The Modern Antiquarian. Stone Circles, Ancient Sites, Neolithic Monuments, Ancient Monuments, Prehistoric Sites, Megalithic MysteriesThe Modern Antiquarian


Round Cairn


Approaching from Domen-ddu, a mile (ish) to the approx south, I find the large, grassy cairn crowning the 1,873ft summit of Crugyn-Llwyd to be far less obvious - topographically speaking - than I had envisaged. Indeed, upon arrival, I'm not at all convinced that Coflein haven't got this one badly wrong (the shame if it - oh me of little faith]. Yeah, all hill and no cairn. Please move along. Nothing to see here. However.... persevere, since, as it happens, this is very far from the case. For although Crugyn-Llwyd has reclaimed its eponymous Bronze Age monument as if clutching it close to its evergreen breast (so to speak) for safe keeping, it is nevertheless very much still here. As it has been for millennia. Hidden in plain sight, one might say. Without doubt the most effective camouflage.

So, following my own advice (for once) I go walkabout around the summit and, upon viewing the apparent monument from various angles, find that the artificial intent underscoring what we have here soon becomes all too obvious, the grass mantle no longer sufficient to deny the insight of a somewhat wonky prehistoric antennae now tuned to more-or-less the correct band width. Hey, just needed warming up a bit. Furthermore, albeit with some not inconsiderable effort, I manage to identify some stone subsumed beneath the turf and thus satisfy any lingering doubts. This one is a 'grower', as they might say. If 'they' were ever to venture up here, of course.
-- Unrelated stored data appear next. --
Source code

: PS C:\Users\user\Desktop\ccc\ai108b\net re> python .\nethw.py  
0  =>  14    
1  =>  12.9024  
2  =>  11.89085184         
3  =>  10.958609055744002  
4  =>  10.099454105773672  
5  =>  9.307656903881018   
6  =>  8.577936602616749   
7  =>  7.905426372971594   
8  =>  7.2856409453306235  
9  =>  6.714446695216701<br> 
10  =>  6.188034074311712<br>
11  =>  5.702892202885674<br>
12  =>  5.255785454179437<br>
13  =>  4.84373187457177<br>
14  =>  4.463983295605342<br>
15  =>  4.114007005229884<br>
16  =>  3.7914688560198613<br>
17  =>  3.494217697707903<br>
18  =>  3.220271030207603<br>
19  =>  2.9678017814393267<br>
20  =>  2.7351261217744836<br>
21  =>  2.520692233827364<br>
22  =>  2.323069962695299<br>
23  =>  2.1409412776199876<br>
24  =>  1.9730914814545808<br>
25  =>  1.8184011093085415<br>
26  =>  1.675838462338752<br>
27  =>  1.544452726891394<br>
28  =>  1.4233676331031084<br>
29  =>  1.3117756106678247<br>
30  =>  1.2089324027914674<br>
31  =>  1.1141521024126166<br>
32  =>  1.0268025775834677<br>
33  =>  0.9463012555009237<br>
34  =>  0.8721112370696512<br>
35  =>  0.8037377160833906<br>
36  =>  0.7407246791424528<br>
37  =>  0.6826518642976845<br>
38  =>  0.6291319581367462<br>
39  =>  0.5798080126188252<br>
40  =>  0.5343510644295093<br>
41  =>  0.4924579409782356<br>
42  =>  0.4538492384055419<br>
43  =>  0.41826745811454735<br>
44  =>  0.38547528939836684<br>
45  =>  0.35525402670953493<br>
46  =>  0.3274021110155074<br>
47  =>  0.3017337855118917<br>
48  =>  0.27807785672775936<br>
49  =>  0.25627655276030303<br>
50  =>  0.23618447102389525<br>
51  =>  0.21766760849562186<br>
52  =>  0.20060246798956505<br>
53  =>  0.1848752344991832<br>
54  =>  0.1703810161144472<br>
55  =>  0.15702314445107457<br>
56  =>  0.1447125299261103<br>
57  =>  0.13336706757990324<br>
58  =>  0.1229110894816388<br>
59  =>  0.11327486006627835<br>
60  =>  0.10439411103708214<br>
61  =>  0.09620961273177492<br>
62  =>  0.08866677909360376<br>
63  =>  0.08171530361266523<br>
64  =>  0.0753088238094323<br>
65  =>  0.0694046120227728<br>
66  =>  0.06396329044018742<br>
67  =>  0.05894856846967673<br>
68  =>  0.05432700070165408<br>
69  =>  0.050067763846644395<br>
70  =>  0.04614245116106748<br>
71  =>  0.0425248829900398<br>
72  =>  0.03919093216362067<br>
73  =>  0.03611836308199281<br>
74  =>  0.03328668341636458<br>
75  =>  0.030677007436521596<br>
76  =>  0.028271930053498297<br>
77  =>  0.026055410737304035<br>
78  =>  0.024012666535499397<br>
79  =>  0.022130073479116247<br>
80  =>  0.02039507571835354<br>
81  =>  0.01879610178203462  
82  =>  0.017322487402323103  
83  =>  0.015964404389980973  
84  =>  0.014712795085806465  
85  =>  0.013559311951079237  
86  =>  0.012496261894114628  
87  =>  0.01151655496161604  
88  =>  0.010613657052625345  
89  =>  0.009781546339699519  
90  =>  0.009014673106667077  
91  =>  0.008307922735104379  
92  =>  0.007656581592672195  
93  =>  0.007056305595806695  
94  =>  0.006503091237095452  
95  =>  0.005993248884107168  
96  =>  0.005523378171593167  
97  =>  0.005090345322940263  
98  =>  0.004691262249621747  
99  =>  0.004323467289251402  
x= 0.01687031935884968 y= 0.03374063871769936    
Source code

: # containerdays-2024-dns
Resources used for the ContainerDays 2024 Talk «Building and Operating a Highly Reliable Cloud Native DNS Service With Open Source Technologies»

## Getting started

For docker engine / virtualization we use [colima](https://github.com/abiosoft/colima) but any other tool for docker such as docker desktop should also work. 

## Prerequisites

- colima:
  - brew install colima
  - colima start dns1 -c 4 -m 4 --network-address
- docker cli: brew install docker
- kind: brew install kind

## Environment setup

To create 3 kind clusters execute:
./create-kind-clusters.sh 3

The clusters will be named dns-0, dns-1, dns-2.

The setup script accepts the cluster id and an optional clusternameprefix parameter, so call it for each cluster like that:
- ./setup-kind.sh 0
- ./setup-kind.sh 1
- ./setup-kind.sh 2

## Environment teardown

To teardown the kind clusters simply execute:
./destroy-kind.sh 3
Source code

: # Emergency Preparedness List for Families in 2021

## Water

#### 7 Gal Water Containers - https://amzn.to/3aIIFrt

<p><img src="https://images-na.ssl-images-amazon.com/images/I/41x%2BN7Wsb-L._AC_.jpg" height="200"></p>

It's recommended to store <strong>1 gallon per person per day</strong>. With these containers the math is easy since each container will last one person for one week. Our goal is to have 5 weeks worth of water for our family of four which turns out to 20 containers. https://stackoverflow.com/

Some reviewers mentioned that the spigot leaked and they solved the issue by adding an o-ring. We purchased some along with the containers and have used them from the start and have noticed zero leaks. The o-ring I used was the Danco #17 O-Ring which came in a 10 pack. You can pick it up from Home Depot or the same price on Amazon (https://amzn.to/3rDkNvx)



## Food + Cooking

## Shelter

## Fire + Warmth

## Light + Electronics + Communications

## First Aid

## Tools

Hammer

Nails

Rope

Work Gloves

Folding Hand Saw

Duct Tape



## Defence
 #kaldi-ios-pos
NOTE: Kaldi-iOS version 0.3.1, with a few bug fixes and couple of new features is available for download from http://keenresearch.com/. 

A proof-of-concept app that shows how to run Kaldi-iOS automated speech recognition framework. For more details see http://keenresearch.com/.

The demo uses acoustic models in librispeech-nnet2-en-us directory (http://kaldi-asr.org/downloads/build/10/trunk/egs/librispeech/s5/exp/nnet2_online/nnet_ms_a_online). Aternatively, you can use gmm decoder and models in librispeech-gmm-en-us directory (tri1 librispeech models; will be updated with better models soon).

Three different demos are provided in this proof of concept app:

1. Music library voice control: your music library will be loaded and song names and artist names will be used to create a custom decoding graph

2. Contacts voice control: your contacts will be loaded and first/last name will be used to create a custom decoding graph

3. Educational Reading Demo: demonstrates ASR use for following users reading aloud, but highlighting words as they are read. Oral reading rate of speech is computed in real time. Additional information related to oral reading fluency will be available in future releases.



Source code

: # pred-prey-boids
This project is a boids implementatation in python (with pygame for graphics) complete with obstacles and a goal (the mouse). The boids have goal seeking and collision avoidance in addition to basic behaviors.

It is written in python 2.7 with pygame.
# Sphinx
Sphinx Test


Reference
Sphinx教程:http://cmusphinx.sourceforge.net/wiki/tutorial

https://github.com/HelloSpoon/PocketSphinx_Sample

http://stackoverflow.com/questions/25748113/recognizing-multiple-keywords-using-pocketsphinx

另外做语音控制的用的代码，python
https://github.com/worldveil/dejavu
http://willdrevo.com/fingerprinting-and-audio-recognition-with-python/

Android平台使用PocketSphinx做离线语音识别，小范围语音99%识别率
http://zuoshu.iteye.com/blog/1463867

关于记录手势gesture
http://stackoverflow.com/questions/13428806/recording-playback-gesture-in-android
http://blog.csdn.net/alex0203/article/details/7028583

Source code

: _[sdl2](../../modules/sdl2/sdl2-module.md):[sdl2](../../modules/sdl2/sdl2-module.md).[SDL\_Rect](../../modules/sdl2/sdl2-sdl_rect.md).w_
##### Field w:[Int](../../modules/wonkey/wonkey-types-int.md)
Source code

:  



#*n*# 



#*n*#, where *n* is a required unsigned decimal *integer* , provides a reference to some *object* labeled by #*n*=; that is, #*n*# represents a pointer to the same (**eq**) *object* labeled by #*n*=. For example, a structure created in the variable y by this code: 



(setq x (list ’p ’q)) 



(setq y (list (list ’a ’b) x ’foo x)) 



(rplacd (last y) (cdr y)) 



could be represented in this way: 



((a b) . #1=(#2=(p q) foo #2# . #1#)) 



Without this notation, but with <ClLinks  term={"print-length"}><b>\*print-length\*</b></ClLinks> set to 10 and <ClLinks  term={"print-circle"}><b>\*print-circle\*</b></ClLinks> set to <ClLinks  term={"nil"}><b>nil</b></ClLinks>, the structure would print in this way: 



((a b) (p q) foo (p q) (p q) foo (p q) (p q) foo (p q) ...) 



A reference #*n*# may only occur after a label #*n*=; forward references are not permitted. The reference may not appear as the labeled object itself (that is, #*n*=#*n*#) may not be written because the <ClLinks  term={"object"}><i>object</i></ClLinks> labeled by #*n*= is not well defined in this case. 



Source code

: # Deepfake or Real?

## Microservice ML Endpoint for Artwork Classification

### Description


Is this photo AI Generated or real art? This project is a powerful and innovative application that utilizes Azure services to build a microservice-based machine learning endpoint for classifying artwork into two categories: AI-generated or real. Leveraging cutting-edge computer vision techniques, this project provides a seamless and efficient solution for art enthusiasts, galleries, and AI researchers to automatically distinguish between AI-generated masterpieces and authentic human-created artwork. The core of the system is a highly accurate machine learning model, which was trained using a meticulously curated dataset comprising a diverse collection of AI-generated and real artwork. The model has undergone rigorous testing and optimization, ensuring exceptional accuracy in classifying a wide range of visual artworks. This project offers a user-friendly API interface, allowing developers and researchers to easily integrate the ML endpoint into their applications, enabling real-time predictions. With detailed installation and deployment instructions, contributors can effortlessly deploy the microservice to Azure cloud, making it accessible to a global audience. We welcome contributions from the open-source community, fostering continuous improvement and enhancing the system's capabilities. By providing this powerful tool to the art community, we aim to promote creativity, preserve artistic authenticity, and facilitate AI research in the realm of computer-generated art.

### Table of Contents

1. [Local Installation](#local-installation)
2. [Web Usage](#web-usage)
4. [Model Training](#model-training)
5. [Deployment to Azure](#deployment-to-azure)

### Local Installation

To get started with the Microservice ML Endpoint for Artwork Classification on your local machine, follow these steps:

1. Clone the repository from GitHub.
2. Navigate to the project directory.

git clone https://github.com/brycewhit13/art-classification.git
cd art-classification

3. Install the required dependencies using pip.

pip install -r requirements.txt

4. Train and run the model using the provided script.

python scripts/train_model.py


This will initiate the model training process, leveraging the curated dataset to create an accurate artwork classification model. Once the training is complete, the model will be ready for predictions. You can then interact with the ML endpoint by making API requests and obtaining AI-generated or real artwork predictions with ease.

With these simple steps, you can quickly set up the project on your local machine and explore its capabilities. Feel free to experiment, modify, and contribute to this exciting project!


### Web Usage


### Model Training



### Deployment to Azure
Note that not everything is rosy here. The cairn is unfortunately bisected by a boundary fence. Furthermore, the summit area to the east isn't exactly the most aesthetically pleasing in all Wales. Nevertheless this is a memorable place to be, even when lashed by periodic weather fronts, alternating with washes of golden light. A wild, uncompromising location seemingly divorced from everyday life 'down there' by some currently unquantifiable, additional dimension yet to trouble the scientists. Although to be fair Mr Hawking has probably already considered it. Whatever it is. As if to emphasise this sense of apparent 'other worldliness' a fox comes ambling by... sees the intruder.... tarries a while to check him out... then duly buggers off on his way again with a carefree 'skip' worthy of Father Dougal McGuire. Ha! Nothing to fear from that muppet, methinks...

As with neighbouring Domen-ddu, the west facing vista is quite superb; haunting, even, when perused at length under an ethereal September sky. A suitably expansive panorama for contemplating the sheer nebulosity of any notions of the passing of time, even those within scope of human comprehension. Or something like that. Maybe, on a much baser level, it's just damn beautiful. Inspiring, even?

Pegwn Bach rises to the approx north-north-west surmounted by an obvious - therefore presumably significant - 'Tumulus'. Further 'Cairns', not to mention serried ranks of wind turbines, are visible upon Pegwn Mawr beyond to the north. What with the Fowler's Arm Chair monuments located about a mile to the east it is clear quite a few homo sapiens called hereabouts 'home' back in the day. Yeah, word on the hill is a lot was goin' down back a few mill. Consequently strong walkers, or perhaps those content to spend less time sitting about than I, might consider expanding their itinerary to include the whole lot in one fell swoop?

But then again, in my opinion at least, there is a lot to be said for 'sitting about' upon hill/mountain tops.